Но и скверик давал хороший обзор. Сосед выкатил машину, открыл капот. Запиликала мобила. Сосед поднёс трубку к уху, выругался и направился к дому. Скрылся в подъезде. Гараж остался открытым. Вова подошёл, стараясь не перейти на бег. Руки тряслись, глаза разбегались от неожиданного подарка судьбы. Вова растерялся – что брать? Сдуру схватил первое, что ближе: у переднего колеса соседской «Волги» стоял аккумулятор. О том, сколько весят такие аккумуляторы, Вова не подумал. А бросать было поздно.
Ему пришлось таскаться с этой тяжеленной железякой ещё два часа. Дотащил до знакомой мастерской, где у него покупали иногда палёные запчасти, и тут понял, что опять память подвела. Воскресенье, закрыто. Твою мать!

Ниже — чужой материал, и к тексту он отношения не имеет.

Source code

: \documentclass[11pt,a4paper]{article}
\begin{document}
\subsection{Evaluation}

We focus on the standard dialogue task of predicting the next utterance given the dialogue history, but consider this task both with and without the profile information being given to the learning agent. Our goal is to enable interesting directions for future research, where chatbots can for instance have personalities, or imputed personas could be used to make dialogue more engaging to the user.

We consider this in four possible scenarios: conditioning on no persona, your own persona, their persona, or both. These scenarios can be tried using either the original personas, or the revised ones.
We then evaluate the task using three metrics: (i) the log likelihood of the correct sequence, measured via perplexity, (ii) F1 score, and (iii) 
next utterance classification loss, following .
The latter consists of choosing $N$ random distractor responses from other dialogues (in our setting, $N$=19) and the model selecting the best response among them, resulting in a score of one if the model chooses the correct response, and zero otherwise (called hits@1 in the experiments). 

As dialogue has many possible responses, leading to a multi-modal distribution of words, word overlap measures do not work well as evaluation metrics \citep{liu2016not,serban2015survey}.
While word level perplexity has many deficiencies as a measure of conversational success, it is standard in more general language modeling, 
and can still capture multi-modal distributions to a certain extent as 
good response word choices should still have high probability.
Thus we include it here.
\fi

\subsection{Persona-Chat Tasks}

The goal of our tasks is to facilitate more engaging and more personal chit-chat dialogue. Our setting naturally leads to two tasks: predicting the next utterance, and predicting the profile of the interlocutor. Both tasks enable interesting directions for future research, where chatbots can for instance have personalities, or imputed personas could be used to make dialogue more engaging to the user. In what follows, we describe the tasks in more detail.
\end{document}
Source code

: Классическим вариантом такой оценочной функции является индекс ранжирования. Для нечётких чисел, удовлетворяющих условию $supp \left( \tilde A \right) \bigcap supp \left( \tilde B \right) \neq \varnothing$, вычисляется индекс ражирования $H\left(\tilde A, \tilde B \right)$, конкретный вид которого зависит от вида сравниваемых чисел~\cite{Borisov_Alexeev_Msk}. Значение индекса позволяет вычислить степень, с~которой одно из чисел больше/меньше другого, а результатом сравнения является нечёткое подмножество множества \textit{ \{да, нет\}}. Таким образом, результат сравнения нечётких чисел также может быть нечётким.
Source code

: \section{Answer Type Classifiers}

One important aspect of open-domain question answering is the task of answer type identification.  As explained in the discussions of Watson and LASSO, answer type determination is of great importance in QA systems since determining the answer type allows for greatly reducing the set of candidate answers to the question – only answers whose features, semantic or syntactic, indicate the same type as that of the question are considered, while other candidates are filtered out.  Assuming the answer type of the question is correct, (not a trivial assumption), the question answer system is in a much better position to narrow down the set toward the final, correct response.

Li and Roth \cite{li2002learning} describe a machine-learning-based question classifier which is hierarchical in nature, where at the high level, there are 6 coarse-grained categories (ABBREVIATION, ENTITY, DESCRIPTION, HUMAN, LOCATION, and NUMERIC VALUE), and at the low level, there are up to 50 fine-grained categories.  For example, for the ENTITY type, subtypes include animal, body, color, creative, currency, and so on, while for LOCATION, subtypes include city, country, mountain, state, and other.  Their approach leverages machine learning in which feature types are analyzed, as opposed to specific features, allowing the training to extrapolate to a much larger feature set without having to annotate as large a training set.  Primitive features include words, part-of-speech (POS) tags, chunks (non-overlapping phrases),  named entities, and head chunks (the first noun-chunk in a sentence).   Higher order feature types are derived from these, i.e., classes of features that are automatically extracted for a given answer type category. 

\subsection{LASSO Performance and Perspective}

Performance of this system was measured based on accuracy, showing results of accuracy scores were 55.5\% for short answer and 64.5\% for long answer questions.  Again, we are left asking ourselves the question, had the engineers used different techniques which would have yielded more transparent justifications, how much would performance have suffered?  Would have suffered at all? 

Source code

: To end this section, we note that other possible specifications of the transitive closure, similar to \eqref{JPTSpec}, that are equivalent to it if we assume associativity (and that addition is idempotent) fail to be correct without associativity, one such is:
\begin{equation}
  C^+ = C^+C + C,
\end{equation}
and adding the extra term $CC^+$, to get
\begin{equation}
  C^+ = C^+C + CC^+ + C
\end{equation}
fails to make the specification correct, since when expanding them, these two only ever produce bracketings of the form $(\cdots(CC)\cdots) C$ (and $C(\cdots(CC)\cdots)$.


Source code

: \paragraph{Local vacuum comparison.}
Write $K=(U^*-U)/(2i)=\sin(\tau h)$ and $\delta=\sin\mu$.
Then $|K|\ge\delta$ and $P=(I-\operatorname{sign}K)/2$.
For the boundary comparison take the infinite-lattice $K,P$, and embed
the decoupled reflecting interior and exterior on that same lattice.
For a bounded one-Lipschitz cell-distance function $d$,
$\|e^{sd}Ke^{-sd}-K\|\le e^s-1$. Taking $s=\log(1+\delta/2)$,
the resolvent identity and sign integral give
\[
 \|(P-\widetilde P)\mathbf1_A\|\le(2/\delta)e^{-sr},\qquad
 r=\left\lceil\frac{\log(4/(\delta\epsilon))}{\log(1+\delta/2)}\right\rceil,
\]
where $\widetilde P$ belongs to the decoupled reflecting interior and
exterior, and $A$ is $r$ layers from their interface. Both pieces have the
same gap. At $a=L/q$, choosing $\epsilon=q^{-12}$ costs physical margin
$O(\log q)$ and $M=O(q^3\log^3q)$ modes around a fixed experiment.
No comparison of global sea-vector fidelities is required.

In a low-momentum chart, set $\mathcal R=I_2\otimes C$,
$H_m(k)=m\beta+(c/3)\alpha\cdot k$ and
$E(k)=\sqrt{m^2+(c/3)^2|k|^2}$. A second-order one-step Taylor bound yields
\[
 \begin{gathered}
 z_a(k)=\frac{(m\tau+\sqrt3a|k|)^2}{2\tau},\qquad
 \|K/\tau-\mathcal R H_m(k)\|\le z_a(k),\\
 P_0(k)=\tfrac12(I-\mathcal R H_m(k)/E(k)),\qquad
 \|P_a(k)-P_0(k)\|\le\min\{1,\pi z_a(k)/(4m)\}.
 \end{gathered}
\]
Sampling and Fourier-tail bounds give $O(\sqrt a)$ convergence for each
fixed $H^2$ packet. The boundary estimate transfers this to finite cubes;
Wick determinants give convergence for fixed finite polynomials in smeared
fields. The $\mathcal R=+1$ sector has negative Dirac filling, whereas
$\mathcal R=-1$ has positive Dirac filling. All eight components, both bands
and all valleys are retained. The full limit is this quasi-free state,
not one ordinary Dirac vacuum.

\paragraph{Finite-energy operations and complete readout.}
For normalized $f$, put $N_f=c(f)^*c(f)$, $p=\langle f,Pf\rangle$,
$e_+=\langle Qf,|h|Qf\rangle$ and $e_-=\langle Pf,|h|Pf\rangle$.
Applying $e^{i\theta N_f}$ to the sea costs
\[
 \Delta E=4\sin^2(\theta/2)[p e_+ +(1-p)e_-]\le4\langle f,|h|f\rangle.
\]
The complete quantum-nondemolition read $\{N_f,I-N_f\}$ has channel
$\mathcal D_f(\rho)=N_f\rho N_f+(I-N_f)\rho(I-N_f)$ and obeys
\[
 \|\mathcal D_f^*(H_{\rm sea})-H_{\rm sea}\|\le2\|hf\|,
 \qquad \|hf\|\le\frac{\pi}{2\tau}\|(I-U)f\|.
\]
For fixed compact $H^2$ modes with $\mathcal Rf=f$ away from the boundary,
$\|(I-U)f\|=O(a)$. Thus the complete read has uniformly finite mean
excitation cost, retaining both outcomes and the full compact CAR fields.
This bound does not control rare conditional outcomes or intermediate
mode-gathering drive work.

А на обратном пути Вову приняли менты. От скуки. Воскресенье, опять же. Он ещё побежал сдуру. Двинули под рёбра пару раз, сидел до вечера в клетке. Слава богу, в отделение знакомый капитан зашёл. Местный, Вова ему «газик» чинил в прошлом году. Отпустили. Но аккумулятор конфисковали, суки. С горя Вова прикончил свою последнюю заначку – флакон одеколона, припрятанный в дальнем углу серванта ещё со дня рожденья. Заначка добила его отвратительным мыльным вкусом. А запах-то нормальный был… От такого несоответствия Вова расстроился ещё больше. Даже одеколоны делать разучились. Вот был в своё время «Тройной»… А с этого современного польского ничего, кроме тошноты.
Когда он проснулся, вчерашние невзгоды пронеслись в голове вместе с болью, которой начинался теперь почти каждый день. Но в этот понедельник ломало совсем уж зверски. Вова вытащил флягу и открутил колпачок. Он знал, что там пусто. Но всё-таки запрокинул голову и потряс фляжку над языком. Ничего.
– Привет, Шкалик, – сказала фляжка голосом продавщицы из ларька. – Сколько у тебя осталось?
– Двадцать. – Вова потянулся к джинсам, валявшимся на полу, и вынул две смятые бумажки. Следом выпала какая-то мелкая монетка и тут же укатилась под диван.
– Запустить поиск собутов?
– Чё ты спрашиваешь, дура! Сама знаешь, что запустить. Куда я с двумя червонцами пойду? Рюмочную закрыли уже месяц как!
Фляжка мигнула синим индикатором.
– Новочерёмушкинская, 3А. Второй подъезд. У него тридцать.
– А ближе нет? – поморщился Вова.
– Нет. Поздно встал. Час назад были двое на Шверника. Уже нашли себе третьего. Ты мог два поинта заработать.
– Да нахера мне твои поинты… – Вова оделся, запихал фляжку в карман куртки и вышел.
Фляга не соврала. Дворы хрущёвок по дороге к Новочерёмушкинской были пусты. В хорошую погоду те, кого он искал, выползали на улицу, их сонные сгорбленные фигуры можно было легко отличить от спешащих на работу прохожих. Но вчерашнее солнце куда-то подевалось, денёк выдался промозглый, словно опять возвращалась зима.
Вова знал район и срезал дворы напрямую, перешагивая через кривые оградки вдоль тротуаров, обходя уродливые железные горки и лестницы детских площадок, загаженные собаками песочницы, разломанные скамейки… Вова люто ненавидел всё это, особенно скамейки и оградки. Каждую весну муниципальные гастарбайтеры-узбеки заново красили все дворовые постройки в попугайские цвета, и за последние годы Вова уже несколько раз садился на краску, которая потом не отстирывалась. На ту же засаду попадались многие люди – и детвора на лесенках, и мамаши на лавочках, ведь придурки с краской никогда не ставили никаких знаков и ограждений, а их дешёвая краска не просыхала неделями. Зачем вообще это надо? Почему не покрасить один раз и навсегда, козлы? Почему не покрасить ночью, такой краской, чтобы к утру уже высохло? Двадцать первый век, бля.
В нужном дворе фляга пискнула и зажгла зелёный индикатор. Вова огляделся. Здоровенный мужик с красной рожей, в мешковатом лыжном костюме, сидел около подъезда, скорчившись на трубе очередного детско-спортивного сооружения из отходов металлургии. «Ещё бы на горку залез, лыжник хренов», – подумал Вова.